**What you need to do**
Read the lines below, and copy any that contain the string "communications".

**The records**
■ ■ ■
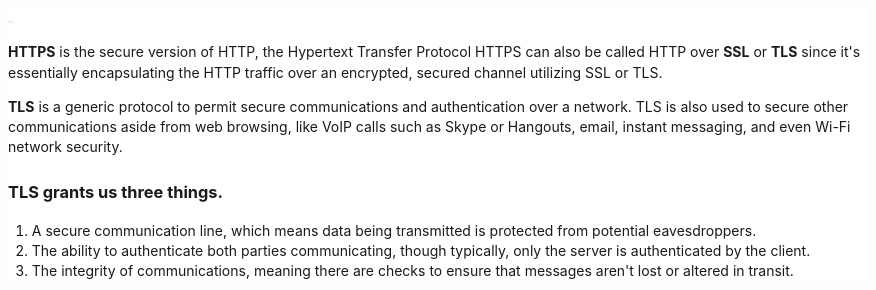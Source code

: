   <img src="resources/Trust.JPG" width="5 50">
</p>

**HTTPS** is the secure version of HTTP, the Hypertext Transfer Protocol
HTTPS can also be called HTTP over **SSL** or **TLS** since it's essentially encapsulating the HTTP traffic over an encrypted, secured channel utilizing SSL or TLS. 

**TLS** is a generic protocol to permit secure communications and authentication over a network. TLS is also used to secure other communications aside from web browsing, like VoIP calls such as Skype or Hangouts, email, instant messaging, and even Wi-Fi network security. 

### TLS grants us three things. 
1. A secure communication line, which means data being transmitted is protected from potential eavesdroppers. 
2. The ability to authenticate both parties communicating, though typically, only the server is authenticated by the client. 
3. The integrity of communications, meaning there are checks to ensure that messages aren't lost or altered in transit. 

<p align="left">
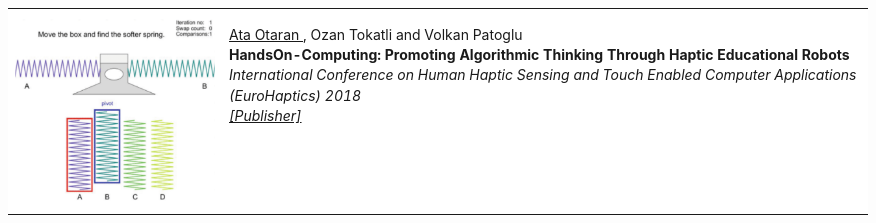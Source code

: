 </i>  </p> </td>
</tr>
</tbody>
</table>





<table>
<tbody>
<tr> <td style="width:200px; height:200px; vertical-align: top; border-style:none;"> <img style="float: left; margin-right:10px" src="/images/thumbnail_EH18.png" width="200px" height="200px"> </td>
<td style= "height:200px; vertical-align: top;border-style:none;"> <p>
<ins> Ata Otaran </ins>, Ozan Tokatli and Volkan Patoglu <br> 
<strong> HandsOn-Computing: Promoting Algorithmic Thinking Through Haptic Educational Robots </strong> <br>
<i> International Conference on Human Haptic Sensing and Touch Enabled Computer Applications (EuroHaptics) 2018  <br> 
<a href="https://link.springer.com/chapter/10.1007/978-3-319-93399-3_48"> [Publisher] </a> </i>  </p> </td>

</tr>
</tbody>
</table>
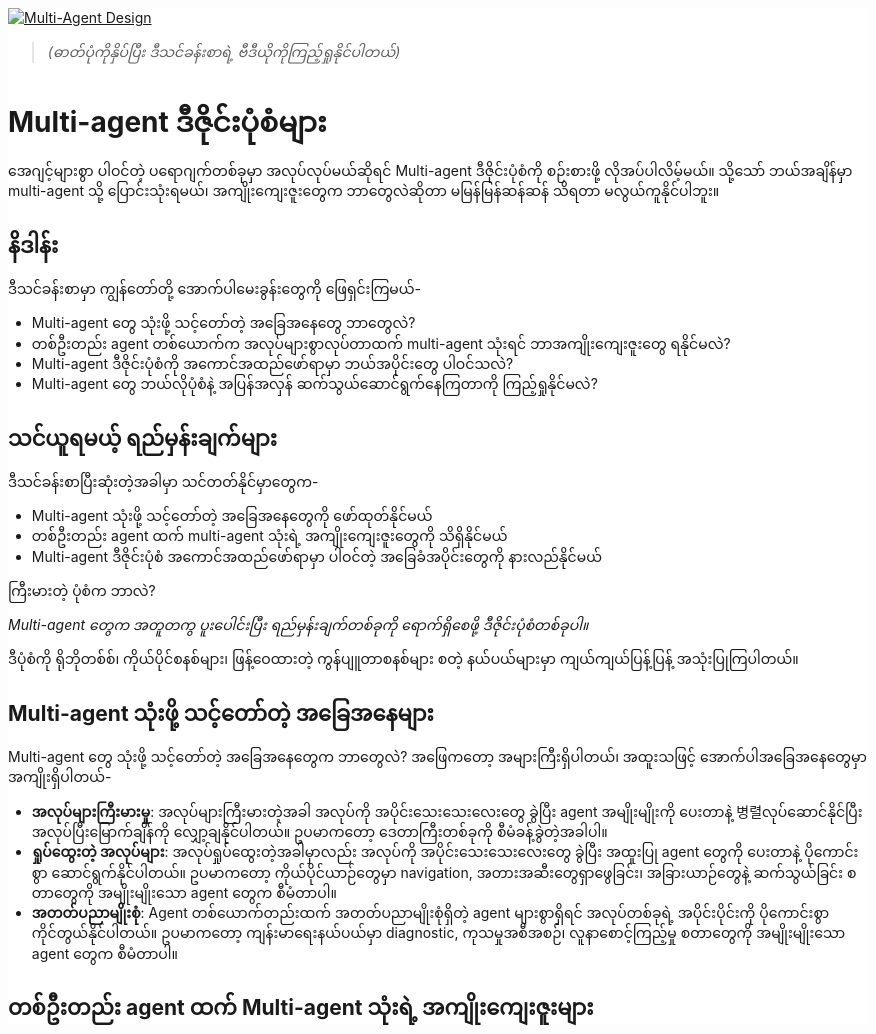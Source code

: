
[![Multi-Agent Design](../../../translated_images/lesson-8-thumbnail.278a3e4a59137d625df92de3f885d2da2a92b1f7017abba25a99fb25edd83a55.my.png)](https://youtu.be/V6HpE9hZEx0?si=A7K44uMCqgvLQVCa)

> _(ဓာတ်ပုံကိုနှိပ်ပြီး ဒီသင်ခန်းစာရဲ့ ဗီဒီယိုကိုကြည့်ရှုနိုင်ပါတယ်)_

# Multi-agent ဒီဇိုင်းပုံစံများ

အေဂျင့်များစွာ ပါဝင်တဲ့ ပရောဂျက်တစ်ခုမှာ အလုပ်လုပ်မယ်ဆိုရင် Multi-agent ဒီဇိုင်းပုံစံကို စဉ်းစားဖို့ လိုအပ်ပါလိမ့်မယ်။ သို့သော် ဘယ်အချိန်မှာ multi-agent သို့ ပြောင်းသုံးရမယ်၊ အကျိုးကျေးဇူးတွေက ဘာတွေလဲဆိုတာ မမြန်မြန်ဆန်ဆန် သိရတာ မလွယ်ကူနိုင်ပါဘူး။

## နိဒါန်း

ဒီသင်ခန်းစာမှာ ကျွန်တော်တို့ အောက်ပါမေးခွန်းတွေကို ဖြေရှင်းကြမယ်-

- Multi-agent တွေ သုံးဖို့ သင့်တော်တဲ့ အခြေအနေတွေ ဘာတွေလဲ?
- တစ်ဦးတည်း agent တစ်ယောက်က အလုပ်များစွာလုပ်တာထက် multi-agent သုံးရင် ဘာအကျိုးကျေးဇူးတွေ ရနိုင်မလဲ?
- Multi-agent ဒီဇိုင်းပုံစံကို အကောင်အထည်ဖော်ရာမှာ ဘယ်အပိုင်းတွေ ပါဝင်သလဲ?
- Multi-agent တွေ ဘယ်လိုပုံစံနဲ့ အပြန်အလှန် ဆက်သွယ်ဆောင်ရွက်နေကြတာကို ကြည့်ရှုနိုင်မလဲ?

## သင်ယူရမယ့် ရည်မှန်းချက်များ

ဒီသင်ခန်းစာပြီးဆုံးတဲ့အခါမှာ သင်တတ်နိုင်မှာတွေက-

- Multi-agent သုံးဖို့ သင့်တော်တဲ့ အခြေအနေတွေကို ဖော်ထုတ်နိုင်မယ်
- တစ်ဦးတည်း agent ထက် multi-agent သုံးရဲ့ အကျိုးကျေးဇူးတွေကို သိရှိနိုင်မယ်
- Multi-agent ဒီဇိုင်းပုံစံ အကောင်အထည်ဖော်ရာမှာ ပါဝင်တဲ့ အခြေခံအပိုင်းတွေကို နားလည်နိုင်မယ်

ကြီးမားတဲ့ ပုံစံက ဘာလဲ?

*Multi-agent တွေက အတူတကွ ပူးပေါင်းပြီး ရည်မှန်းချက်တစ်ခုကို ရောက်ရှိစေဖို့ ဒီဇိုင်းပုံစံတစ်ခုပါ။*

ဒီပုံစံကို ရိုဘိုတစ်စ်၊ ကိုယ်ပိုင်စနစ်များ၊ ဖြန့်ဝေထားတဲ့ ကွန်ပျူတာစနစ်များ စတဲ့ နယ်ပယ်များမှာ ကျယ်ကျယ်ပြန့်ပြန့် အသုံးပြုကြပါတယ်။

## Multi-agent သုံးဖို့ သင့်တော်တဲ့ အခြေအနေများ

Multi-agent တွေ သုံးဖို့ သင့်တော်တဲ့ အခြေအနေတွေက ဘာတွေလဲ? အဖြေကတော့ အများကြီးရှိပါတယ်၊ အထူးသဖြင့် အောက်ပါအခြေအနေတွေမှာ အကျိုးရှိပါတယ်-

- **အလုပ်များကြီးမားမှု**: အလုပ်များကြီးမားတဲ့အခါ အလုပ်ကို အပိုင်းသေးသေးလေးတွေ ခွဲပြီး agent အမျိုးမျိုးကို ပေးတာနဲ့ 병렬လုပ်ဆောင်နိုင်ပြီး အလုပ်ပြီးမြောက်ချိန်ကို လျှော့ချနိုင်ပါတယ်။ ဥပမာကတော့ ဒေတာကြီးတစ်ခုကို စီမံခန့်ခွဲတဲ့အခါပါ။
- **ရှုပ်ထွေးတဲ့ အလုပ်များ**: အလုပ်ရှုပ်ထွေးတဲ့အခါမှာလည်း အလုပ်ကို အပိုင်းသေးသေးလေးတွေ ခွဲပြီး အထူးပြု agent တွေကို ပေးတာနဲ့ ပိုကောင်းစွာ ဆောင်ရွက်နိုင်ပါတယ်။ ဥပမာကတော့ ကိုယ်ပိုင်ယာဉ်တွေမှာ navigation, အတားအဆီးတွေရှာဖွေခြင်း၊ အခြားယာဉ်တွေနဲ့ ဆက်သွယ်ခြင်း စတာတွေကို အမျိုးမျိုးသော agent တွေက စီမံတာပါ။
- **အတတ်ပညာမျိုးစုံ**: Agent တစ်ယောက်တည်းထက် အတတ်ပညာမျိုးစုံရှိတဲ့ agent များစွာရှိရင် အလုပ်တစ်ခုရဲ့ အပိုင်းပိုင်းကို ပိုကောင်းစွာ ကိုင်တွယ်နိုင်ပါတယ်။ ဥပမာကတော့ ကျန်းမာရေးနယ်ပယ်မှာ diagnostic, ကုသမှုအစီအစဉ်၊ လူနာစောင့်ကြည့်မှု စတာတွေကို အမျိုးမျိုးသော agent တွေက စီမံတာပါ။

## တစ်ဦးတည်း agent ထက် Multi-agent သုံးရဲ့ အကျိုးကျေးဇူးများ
■ ■ ■
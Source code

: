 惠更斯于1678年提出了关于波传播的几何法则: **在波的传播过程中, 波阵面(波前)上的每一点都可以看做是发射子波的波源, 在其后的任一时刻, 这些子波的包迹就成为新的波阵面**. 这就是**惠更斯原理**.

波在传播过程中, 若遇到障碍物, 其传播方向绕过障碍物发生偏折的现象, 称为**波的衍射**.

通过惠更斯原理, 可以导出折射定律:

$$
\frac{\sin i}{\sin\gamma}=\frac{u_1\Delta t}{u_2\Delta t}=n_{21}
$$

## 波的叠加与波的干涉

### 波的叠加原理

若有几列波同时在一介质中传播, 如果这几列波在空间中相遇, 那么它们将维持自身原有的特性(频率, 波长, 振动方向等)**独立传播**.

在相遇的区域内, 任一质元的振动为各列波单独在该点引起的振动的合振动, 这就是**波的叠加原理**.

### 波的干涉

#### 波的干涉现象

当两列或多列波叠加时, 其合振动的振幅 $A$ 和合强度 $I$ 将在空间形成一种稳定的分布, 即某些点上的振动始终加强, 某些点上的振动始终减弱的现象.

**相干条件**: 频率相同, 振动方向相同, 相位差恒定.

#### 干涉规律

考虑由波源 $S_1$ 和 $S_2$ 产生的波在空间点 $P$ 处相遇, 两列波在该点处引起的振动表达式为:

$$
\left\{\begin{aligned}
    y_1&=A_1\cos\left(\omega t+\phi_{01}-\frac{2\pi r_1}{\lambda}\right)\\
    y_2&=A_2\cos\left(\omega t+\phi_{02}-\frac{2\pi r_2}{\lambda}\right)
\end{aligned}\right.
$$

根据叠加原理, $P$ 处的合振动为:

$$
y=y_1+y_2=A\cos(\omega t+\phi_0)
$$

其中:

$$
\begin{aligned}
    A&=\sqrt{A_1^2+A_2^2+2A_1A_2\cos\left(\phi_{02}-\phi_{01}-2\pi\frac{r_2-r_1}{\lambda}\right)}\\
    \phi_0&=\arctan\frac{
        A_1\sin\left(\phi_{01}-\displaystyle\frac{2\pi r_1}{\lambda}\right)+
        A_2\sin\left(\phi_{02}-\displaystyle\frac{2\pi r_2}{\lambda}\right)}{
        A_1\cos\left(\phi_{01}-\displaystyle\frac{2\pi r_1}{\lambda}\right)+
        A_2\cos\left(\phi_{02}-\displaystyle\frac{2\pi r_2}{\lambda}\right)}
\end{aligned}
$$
■ ■ ■
**Your solution**
**TLS** is a generic protocol to permit secure communications and authentication over a network. TLS is also used to secure other communications aside from web browsing, like VoIP calls such as Skype or Hangouts, email, instant messaging, and even Wi-Fi network security. 
3. The integrity of communications, meaning there are checks to ensure that messages aren't lost or altered in transit. 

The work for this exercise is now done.